Personal information
- Full name: Armando Ribeiro de Aguiar Malda
- Date of birth: 16 January 1971 (age 55)
- Place of birth: Sopelana, Spain
- Height: 1.80 m (5 ft 11 in)
- Position: Goalkeeper

Youth career
- 1986–1988: Ugeraga
- 1988–1990: Logroñés

Senior career*
- Years: Team / Apps / (Gls)
- 1990–1992: Logroñés B / 34 / (0)
- 1992–1994: Sporting Gijón B / 9 / (0)
- 1994–1998: Alavés / 5 / (0)
- 1994–1995: → Bermeo (loan) / 36 / (0)
- 1998–1999: Barakaldo / 18 / (0)
- 1999–2008: Cádiz / 255 / (0)
- 2008: → Athletic Bilbao (loan) / 16 / (0)
- 2008–2010: Athletic Bilbao / 3 / (0)
- Total:  / 376 / (0)

International career
- 2005: Basque Country / 1 / (0)

= Armando Ribeiro =

Spanish footballer (born 1971)

Armando Ribeiro de Aguiar Malda (born 16 January 1971), known simply as Armando, is a Spanish former professional footballer who played as a goalkeeper.
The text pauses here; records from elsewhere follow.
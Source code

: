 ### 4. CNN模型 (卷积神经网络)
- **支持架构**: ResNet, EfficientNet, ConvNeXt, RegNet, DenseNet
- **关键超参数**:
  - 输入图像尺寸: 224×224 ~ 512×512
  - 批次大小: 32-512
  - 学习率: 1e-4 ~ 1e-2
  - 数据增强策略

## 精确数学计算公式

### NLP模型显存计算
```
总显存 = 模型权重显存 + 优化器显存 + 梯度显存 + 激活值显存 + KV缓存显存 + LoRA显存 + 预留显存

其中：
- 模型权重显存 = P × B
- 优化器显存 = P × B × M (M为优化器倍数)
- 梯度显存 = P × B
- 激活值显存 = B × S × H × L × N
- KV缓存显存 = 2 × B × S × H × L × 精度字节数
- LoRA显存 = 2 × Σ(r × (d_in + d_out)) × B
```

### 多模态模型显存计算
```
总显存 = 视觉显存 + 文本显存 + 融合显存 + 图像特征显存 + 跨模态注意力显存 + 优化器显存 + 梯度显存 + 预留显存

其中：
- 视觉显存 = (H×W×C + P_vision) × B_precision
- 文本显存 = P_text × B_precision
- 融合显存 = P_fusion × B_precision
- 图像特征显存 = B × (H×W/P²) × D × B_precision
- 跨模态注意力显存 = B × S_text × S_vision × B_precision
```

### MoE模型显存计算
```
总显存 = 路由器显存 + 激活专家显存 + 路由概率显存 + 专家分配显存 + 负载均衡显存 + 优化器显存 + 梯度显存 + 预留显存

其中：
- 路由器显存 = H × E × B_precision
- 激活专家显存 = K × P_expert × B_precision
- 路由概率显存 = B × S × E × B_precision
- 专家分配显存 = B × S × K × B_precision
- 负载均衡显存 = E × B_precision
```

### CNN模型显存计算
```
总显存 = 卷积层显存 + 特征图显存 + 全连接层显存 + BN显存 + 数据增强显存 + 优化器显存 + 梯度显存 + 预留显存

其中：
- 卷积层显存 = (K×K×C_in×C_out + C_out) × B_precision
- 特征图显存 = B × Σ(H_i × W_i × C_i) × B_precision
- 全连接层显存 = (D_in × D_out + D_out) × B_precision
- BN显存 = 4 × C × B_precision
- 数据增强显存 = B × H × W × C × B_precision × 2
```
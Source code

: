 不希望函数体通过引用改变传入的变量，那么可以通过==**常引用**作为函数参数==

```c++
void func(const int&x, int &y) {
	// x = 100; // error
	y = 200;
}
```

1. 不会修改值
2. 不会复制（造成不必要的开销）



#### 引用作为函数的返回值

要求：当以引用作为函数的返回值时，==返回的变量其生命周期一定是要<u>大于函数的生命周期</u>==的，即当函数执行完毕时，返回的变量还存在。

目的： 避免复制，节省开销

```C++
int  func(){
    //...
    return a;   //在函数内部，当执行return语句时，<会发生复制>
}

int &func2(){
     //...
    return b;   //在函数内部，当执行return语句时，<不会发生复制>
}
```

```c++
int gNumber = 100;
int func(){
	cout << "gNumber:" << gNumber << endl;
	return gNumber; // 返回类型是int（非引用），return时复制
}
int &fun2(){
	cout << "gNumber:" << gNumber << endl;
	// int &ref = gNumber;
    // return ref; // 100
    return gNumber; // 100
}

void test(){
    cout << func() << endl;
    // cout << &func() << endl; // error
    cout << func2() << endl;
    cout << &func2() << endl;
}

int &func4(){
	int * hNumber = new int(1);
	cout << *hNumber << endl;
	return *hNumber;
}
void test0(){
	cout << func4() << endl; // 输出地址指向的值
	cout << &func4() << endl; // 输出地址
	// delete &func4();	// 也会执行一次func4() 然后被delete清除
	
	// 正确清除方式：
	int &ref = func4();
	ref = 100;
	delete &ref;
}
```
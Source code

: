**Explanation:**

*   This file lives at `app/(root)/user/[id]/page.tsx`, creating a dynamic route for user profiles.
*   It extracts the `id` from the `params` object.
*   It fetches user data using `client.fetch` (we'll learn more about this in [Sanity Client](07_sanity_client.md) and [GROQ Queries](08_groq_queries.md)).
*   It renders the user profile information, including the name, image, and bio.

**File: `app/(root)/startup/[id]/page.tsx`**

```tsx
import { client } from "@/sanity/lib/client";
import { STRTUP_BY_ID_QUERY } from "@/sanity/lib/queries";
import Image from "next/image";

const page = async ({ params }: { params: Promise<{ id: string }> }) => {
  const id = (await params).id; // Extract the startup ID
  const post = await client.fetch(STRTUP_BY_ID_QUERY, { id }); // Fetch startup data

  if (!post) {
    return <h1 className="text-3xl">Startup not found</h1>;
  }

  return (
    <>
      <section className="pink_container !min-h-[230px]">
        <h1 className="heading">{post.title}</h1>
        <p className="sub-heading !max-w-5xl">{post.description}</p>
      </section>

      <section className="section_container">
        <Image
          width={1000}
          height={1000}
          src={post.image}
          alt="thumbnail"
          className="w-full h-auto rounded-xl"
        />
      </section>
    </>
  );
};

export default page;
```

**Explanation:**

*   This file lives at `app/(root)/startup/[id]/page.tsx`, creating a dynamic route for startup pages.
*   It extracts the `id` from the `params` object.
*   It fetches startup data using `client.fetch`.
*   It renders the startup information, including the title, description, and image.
He spent most of his 20-year senior career with Cádiz (nine seasons and 273 games, appearing in all three major levels of Spanish football), finishing it with Athletic Bilbao where he played three of his four La Liga campaigns, totalling 44 matches.

==Playing career==
Armando was born in Sopelana, Biscay. After representing several clubs in the lower leagues, with an unassuming three-year Segunda División spell at Deportivo Alavés, he spent nine years of his career at Cádiz CF, being the second tier's Ricardo Zamora Trophy in 2004–05 and first-choice throughout most of the following season's La Liga, as the Andalusians were immediately relegated.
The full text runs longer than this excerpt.